Although we did not share much common language, Amara and I became close friends through music (and, to a much lesser extent, drinking). I had a soprano clarinet with me, and Amara was willing to let me try to play with him, though "with" is a vast exaggeration. His instrument, which he loved to show and explain to me in great detail (again, without much linguistic input), was a keita, or safarah. This is a common instrument in the region, with variants found all over the world, a double reed horn that is often referred to as a musette, among other names. His keita was a conical wooden horn with 3 holes and a hammered coin between the reed and the body which Amara was particularly proud of. The sound obtained from Amara and his horn could bring down the walls when he played indoors (so he usually played outside, where 95% of everything happens anyways). My clarinet could be heard only rarely when we played together, and only when I played way high in the upper register. So my lack of ability relative to his was hidden.

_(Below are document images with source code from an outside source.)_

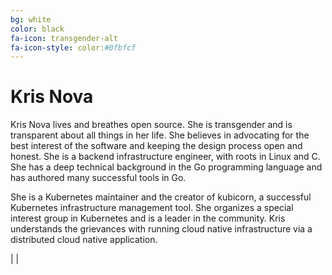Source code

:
 ```yaml
---
bg: white
color: black
fa-icon: transgender-alt
fa-icon-style: color:#0fbfcf
---
```


# Kris Nova

Kris Nova lives and breathes open source.
She is transgender and is transparent about all things in her life.
She believes in advocating for the best interest of the software and keeping the design process open and honest.
She is a backend infrastructure engineer, with roots in Linux and C.
She has a deep technical background in the Go programming language and has authored many successful tools in Go.

She is a Kubernetes maintainer and the creator of kubicorn, a successful Kubernetes infrastructure management tool.
She organizes a special interest group in Kubernetes and is a leader in the community.
Kris understands the grievances with running cloud native infrastructure via a distributed cloud native application.

<a href="https://www.nivenly.com/"><i class="fa fa-rss-square" aria-hidden="true"></i></a> | 
<a href="https://github.com/kris-nova"><i class="fa fa-github-square" aria-hidden="true"></i></a> | 
<a href="https://twitter.com/kris_nova"><i class="fa fa-twitter-square" aria-hidden="true"></i></a>
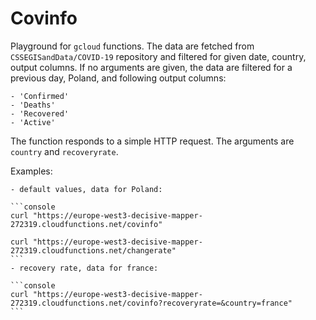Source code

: # Covinfo

Playground for ```gcloud``` functions. The data are fetched from
```CSSEGISandData/COVID-19``` repository and filtered for given date, country,
output columns. If no arguments are given, the data are filtered for a previous
day, Poland, and following output columns:

    - 'Confirmed'
    - 'Deaths'
    - 'Recovered'
    - 'Active'

The function responds to a simple HTTP request. The arguments are ```country``` and ```recoveryrate```.

Examples:

    - default values, data for Poland:

	```console
	curl "https://europe-west3-decisive-mapper-272319.cloudfunctions.net/covinfo"

	curl "https://europe-west3-decisive-mapper-272319.cloudfunctions.net/changerate"
	```
    - recovery rate, data for france:

	```console
	curl "https://europe-west3-decisive-mapper-272319.cloudfunctions.net/covinfo?recoveryrate=&country=france"
	```
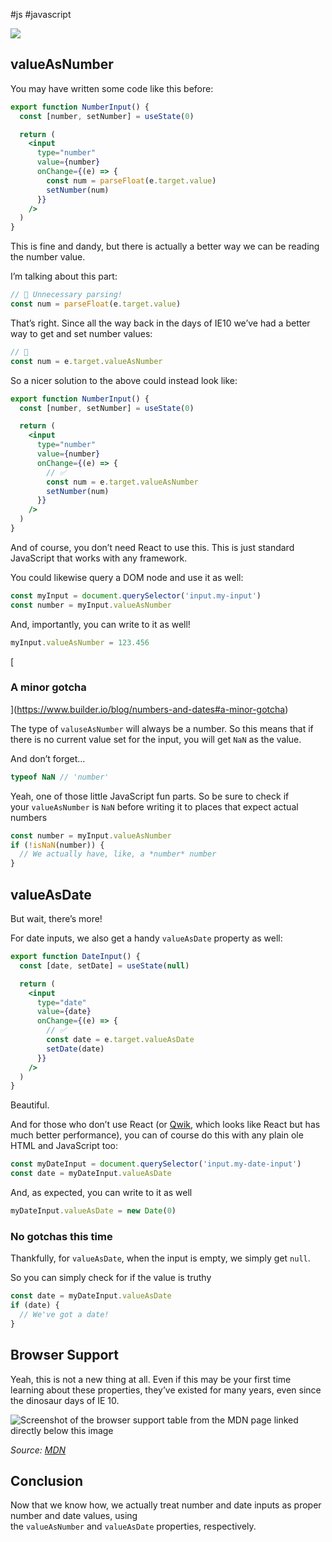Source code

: #js #javascript 

![](https://cdn.builder.io/api/v1/image/assets%2FYJIGb4i01jvw0SRdL5Bt%2F879fa145ae464cfda5dadd0d68e9d0c4)

## valueAsNumber

You may have written some code like this before:

```jsx
export function NumberInput() {
  const [number, setNumber] = useState(0)

  return (
    <input
      type="number"
      value={number}
      onChange={(e) => {
        const num = parseFloat(e.target.value)
        setNumber(num)
      }}
    />
  )
}
```

This is fine and dandy, but there is actually a better way we can be reading the number value.

I’m talking about this part:

```jsx
// 🚩 Unnecessary parsing!
const num = parseFloat(e.target.value)
```

That’s right. Since all the way back in the days of IE10 we’ve had a better way to get and set number values:

```jsx
// 🤯
const num = e.target.valueAsNumber
```

So a nicer solution to the above could instead look like:

```jsx
export function NumberInput() {
  const [number, setNumber] = useState(0)

  return (
    <input
      type="number"
      value={number}
      onChange={(e) => {
        // ✅
        const num = e.target.valueAsNumber
        setNumber(num)
      }}
    />
  )
}
```

And of course, you don’t need React to use this. This is just standard JavaScript that works with any framework.

You could likewise query a DOM node and use it as well:

```jsx
const myInput = document.querySelector('input.my-input')
const number = myInput.valueAsNumber
```

And, importantly, you can write to it as well!

```jsx
myInput.valueAsNumber = 123.456
```

[

### A minor gotcha

](https://www.builder.io/blog/numbers-and-dates#a-minor-gotcha)

The type of `valuseAsNumber` will always be a number. So this means that if there is no current value set for the input, you will get `NaN` as the value.

And don’t forget…

```jsx
typeof NaN // 'number'
```

Yeah, one of those little JavaScript fun parts. So be sure to check if your `valueAsNumber` is `NaN` before writing it to places that expect actual numbers

```jsx
const number = myInput.valueAsNumber
if (!isNaN(number)) {
  // We actually have, like, a *number* number
}
```

## valueAsDate

But wait, there’s more!

For date inputs, we also get a handy `valueAsDate` property as well:

```jsx
export function DateInput() {
  const [date, setDate] = useState(null)

  return (
    <input
      type="date"
      value={date}
      onChange={(e) => {
        // ✅
        const date = e.target.valueAsDate
        setDate(date)
      }}
    />
  )
}
```

Beautiful.

And for those who don’t use React (or [Qwik](https://qwik.builder.io/), which looks like React but has much better performance), you can of course do this with any plain ole HTML and JavaScript too:

```jsx
const myDateInput = document.querySelector('input.my-date-input')
const date = myDateInput.valueAsDate
```

And, as expected, you can write to it as well

```jsx
myDateInput.valueAsDate = new Date(0)
```

### No gotchas this time

Thankfully, for `valueAsDate`, when the input is empty, we simply get `null`.

So you can simply check for if the value is truthy

```jsx
const date = myDateInput.valueAsDate
if (date) {
  // We've got a date!
}
```

## Browser Support

Yeah, this is not a new thing at all. Even if this may be your first time learning about these properties, they’ve existed for many years, even since the dinosaur days of IE 10.

![Screenshot of the browser support table from the MDN page linked directly below this image](https://cdn.builder.io/api/v1/image/assets%2FYJIGb4i01jvw0SRdL5Bt%2F9588a27675254de9bc9991d08615dee7?width=800)

_Source:_ [_MDN_](https://developer.mozilla.org/en-US/docs/Web/API/HTMLInputElement)

## Conclusion

Now that we know how, we actually treat number and date inputs as proper number and date values, using the `valueAsNumber` and `valueAsDate` properties, respectively.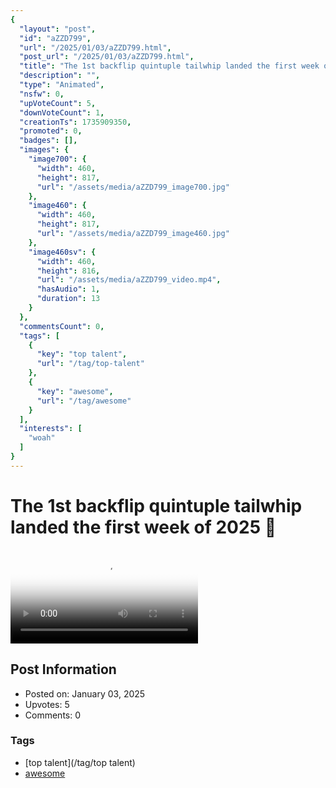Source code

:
 ```yaml
---
{
  "layout": "post",
  "id": "aZZD799",
  "url": "/2025/01/03/aZZD799.html",
  "post_url": "/2025/01/03/aZZD799.html",
  "title": "The 1st backflip quintuple tailwhip landed the first week of 2025 🤯",
  "description": "",
  "type": "Animated",
  "nsfw": 0,
  "upVoteCount": 5,
  "downVoteCount": 1,
  "creationTs": 1735909350,
  "promoted": 0,
  "badges": [],
  "images": {
    "image700": {
      "width": 460,
      "height": 817,
      "url": "/assets/media/aZZD799_image700.jpg"
    },
    "image460": {
      "width": 460,
      "height": 817,
      "url": "/assets/media/aZZD799_image460.jpg"
    },
    "image460sv": {
      "width": 460,
      "height": 816,
      "url": "/assets/media/aZZD799_video.mp4",
      "hasAudio": 1,
      "duration": 13
    }
  },
  "commentsCount": 0,
  "tags": [
    {
      "key": "top talent",
      "url": "/tag/top-talent"
    },
    {
      "key": "awesome",
      "url": "/tag/awesome"
    }
  ],
  "interests": [
    "woah"
  ]
}
---
```


# The 1st backflip quintuple tailwhip landed the first week of 2025 🤯

<video controls playsinline loop poster="/assets/media/aZZD799_image460.jpg">
  <source src="/assets/media/aZZD799_video.mp4" type="video/mp4">
  Your browser does not support the video tag.
</video>

## Post Information

- Posted on: January 03, 2025
- Upvotes: 5
- Comments: 0

### Tags

- [top talent](/tag/top talent)
- [awesome](/tag/awesome)
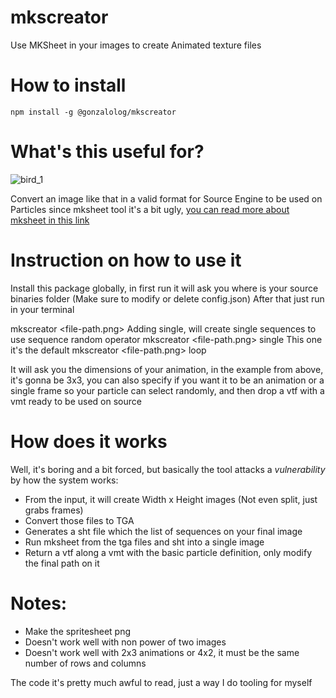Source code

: # mkscreator
Use MKSheet in your images to create Animated texture files

# How to install
```
npm install -g @gonzalolog/mkscreator
```

# What's this useful for?
![bird_1](https://github.com/gonzalologorg/mkscreator/assets/7375225/3dae837d-8ec2-410f-b41e-c74d508a387f)

Convert an image like that in a valid format for Source Engine to be used on Particles since mksheet tool it's a bit ugly, [you can read more about mksheet in this link](https://developer.valvesoftware.com/wiki/Animated_Particles)

# Instruction on how to use it

Install this package globally, in first run it will ask you where is your source binaries folder (Make sure to modify or delete config.json)
After that just run in your terminal

mkscreator <file-path.png>
Adding single, will create single sequences to use sequence random operator
mkscreator <file-path.png> single
This one it's the default
mkscreator <file-path.png> loop

It will ask you the dimensions of your animation, in the example from above, it's gonna be 3x3, you can also specify if you want it to be an animation or a single frame so your particle can select randomly, and then drop a vtf with a vmt ready to be used on source

# How does it works

Well, it's boring and a bit forced, but basically the tool attacks a _vulnerability_ by how the system works:

- From the input, it will create Width x Height images (Not even split, just grabs frames)
- Convert those files to TGA
- Generates a sht file which the list of sequences on your final image
- Run mksheet from the tga files and sht into a single image
- Return a vtf along a vmt with the basic particle definition, only modify the final path on it

# Notes:

- Make the spritesheet png
- Doesn't work well with non power of two images
- Doesn't work well with 2x3 animations or 4x2, it must be the same number of rows and columns

The code it's pretty much awful to read, just a way I do tooling for myself
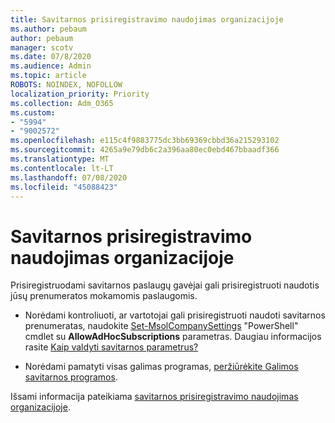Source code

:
 ```yaml
---
title: Savitarnos prisiregistravimo naudojimas organizacijoje
ms.author: pebaum
author: pebaum
manager: scotv
ms.date: 07/8/2020
ms.audience: Admin
ms.topic: article
ROBOTS: NOINDEX, NOFOLLOW
localization_priority: Priority
ms.collection: Adm_O365
ms.custom:
- "5994"
- "9002572"
ms.openlocfilehash: e115c4f9883775dc3bb69369cbbd36a215293102
ms.sourcegitcommit: 4265a9e79db6c2a396aa80ec0ebd467bbaadf366
ms.translationtype: MT
ms.contentlocale: lt-LT
ms.lasthandoff: 07/08/2020
ms.locfileid: "45088423"
---
```

# <a name="using-self-service-sign-up-in-your-organization"></a>Savitarnos prisiregistravimo naudojimas organizacijoje

Prisiregistruodami savitarnos paslaugų gavėjai gali prisiregistruoti naudotis jūsų prenumeratos mokamomis paslaugomis.

- Norėdami kontroliuoti, ar vartotojai gali prisiregistruoti naudoti savitarnos prenumeratas, naudokite [Set-MsolCompanySettings](https://docs.microsoft.com/powershell/module/msonline/set-msolcompanysettings?view=azureadps-1.0) "PowerShell" cmdlet su **AllowAdHocSubscriptions** parametras. Daugiau informacijos rasite [Kaip valdyti savitarnos parametrus?](https://docs.microsoft.com/microsoft-365/commerce/subscriptions/self-service-purchase-faq?view=o365-worldwide)

- Norėdami pamatyti visas galimas programas, [peržiūrėkite Galimos savitarnos programos](https://docs.microsoft.com/microsoft-365/admin/misc/self-service-sign-up?view=o365-worldwide#available-self-service-programs).

Išsami informacija pateikiama [savitarnos prisiregistravimo naudojimas organizacijoje](https://docs.microsoft.com/microsoft-365/admin/misc/self-service-sign-up?view=o365-worldwide).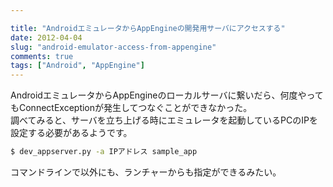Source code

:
 ```yaml
---

title: "AndroidエミュレータからAppEngineの開発用サーバにアクセスする"
date: 2012-04-04
slug: "android-emulator-access-from-appengine"
comments: true
tags: ["Android", "AppEngine"]
---
```

AndroidエミュレータからAppEngineのローカルサーバに繋いだら、何度やってもConnectExceptionが発生してつなぐことができなかった。  
調べてみると、サーバを立ち上げる時にエミュレータを起動しているPCのIPを設定する必要があるようです。  

<!--more-->

```bash
$ dev_appserver.py -a IPアドレス sample_app
```

コマンドラインで以外にも、ランチャーからも指定ができるみたい。
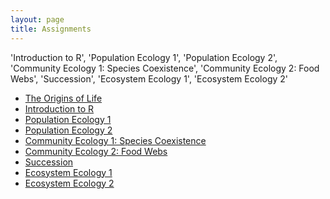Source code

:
 ```yaml
---
layout: page
title: Assignments
---
```


'Introduction to R', 'Population Ecology 1',
'Population Ecology 2', 'Community Ecology 1: Species Coexistence', 
'Community Ecology 2: Food Webs', 'Succession', 'Ecosystem Ecology 1',
'Ecosystem Ecology 2'

* [The Origins of Life](origins)
* [Introduction to R](r-intro)
* [Population Ecology 1](pop-1)
* [Population Ecology 2](pop-2)
* [Community Ecology 1: Species Coexistence](comm-1)
* [Community Ecology 2: Food Webs](comm-2)
* [Succession](succession)
* [Ecosystem Ecology 1](ecosystem-1)
* [Ecosystem Ecology 2](ecosystem-2)

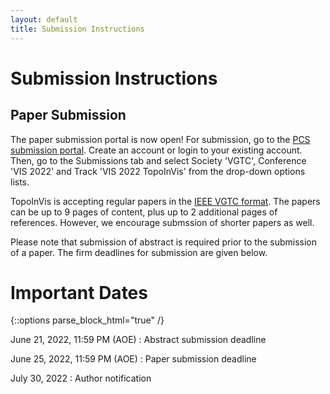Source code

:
 ```yaml
---
layout: default
title: Submission Instructions
---
```


# Submission Instructions

## Paper Submission

The paper submission portal is now open! For submission, go to the 
[PCS submission portal](https://new.precisionconference.com/vgtc).
Create an account or login to your existing account. Then, go to the Submissions 
tab and select Society 'VGTC', Conference 'VIS 2022' and Track 'VIS 2022 TopoInVis' 
from the drop-down options lists. 

TopoInVis is accepting regular papers in the 
[IEEE VGTC format](https://tc.computer.org/vgtc/publications/conference/). 
The papers can be up to 9 pages of content, plus up to 2 additional pages of 
references. However, we encourage submssion of shorter papers as well. 

Please note that submission of abstract is required prior to the submission 
of a paper. The firm deadlines for submission are given below.

# Important Dates

{::options parse_block_html="true" /}

June 21, 2022, 11:59 PM (AOE)
: Abstract submission deadline

June 25, 2022, 11:59 PM (AOE)
: Paper submission deadline

July 30, 2022
: Author notification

His playing consisted almost entirely of continuous, repetitive riffs, circular breathing for hours at a time. I once asked him to hold a tone, which he did for about 30 minutes. He had a partner, Ali, who played a side drum in accompaniment. Their playing reminded me a bit of John Coltrane with Rashied Ali, brilliant high energy transcendental music. It's one of my greatest joys that I was given the opportunity to know a master musician like Amara so far from my home.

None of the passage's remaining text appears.